A full discussion of this legal issue must wait for another day. IP Draughts’ general point is that Lord Neuberger’s stellar career has intersected with IP at various places, but he has not been a specialist IP barrister. Might his career have been more limited if he had practised at the IP bar? Would he have become Master of the Rolls and then President of the Supreme Court? Based on the precedents of specialist IP judges, IP Draughts wonders.

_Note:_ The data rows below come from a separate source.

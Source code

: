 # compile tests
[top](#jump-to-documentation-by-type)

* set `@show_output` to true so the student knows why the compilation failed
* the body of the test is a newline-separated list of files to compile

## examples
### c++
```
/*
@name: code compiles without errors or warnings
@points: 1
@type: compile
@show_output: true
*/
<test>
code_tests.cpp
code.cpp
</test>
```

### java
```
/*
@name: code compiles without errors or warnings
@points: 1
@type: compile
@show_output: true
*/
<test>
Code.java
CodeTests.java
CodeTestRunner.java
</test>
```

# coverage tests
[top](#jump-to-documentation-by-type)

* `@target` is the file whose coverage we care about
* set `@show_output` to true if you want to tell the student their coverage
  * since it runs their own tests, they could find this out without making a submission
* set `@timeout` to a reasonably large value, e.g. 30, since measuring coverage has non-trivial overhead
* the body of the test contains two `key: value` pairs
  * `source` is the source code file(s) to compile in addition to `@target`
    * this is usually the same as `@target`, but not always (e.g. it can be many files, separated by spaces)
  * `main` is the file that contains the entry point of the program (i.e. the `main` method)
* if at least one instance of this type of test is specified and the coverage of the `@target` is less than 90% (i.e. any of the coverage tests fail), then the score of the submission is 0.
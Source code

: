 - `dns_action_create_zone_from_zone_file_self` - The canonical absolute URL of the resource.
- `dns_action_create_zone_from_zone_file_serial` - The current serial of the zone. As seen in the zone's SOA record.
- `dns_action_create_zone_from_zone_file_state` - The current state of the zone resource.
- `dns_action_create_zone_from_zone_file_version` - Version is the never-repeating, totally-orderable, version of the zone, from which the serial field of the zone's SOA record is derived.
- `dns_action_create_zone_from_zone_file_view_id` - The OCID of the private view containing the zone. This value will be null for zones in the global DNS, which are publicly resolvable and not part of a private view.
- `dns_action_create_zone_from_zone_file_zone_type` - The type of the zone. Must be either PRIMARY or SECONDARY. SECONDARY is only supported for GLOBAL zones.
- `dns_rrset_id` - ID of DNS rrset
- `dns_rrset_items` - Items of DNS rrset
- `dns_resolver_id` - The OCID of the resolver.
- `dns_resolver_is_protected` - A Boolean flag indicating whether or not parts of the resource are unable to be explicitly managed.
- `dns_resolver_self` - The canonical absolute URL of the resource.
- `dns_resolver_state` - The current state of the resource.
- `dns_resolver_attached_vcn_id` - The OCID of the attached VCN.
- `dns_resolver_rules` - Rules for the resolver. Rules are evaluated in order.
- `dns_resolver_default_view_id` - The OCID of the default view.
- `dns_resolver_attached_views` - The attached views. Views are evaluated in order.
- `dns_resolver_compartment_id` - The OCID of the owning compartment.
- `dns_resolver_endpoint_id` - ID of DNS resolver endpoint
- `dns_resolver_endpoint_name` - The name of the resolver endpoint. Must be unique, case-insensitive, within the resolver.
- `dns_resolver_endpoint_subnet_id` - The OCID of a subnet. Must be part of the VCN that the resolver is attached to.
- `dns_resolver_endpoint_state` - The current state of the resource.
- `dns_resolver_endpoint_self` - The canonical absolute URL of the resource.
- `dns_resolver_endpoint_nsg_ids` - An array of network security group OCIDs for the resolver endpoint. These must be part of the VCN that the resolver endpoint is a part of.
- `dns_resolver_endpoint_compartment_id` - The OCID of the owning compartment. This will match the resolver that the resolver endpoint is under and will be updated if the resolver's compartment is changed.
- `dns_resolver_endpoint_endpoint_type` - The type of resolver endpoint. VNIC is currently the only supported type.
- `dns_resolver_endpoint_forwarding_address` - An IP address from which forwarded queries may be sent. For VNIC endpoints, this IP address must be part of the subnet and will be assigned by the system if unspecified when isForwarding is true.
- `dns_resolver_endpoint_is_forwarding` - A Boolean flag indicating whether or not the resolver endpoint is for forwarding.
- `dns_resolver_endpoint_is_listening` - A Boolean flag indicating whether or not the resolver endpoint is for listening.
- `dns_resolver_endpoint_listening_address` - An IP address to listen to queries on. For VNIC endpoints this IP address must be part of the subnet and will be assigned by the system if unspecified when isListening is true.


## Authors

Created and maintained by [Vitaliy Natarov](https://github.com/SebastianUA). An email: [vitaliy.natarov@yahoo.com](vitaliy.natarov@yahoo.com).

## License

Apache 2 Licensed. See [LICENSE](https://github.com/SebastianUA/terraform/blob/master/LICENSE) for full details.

Viscount Alverstone of Southampton

Lord Alverstone

Lord Alverstone

IP Draughts’ second witness may be less familiar to present-day lawyers: Lord Alverstone, who was Lord Chief Justice from 1900 to 1913. His witness statement takes the form of a book of memoirs, titled Memories of Bar and Bench, published in 1914. Some years ago, IP Draughts’ friend Edmund Longshanks QC gave IP Draughts a second-hand copy of this book. Before his elevation to the Bench, Lord Alverstone’s name had been Richard Webster. Webster had a very successful career as a barrister, appearing in most of the leading patent cases of the day, and taking instructions from clients as diverse as Lord Kelvin, Thomas Edison and Florence Nightingale (and from leading firms of solicitors such as Linklaters). The summit of his career as a barrister was being appointed Attorney General, at which point he had to turn his hand to prosecuting criminal cases, including that of the famous murderer, Dr Crippen.

Dr Crippen

Dr Crippen

In his book, Lord Alverstone emphasised the importance to his career of not allowing himself to be typecast as a patent barrister. He maintained a broad commercial practice before becoming Attorney General. For instance, he handled many railway compensation cases (compensating landowners whose land was taken over by the railways) and was leading counsel in a Board of Trade enquiry into the Tay Bridge disaster.

Admittedly the world was less specialised in the late nineteenth century than it is today. But the lesson that IP Draughts takes from these two examples is that if you focus predominantly on IP law, you may find there are some natural limits to your judicial career, no matter how talented you are. IP judges in the UK seem to get no further than the Court of Appeal, while the summit of US IP judges’ careers may be to become Chief Judge of the US Court of Appeals for the Federal Circuit. It would be interesting to see a specialist IP judge in the Supreme Court of either jurisdiction.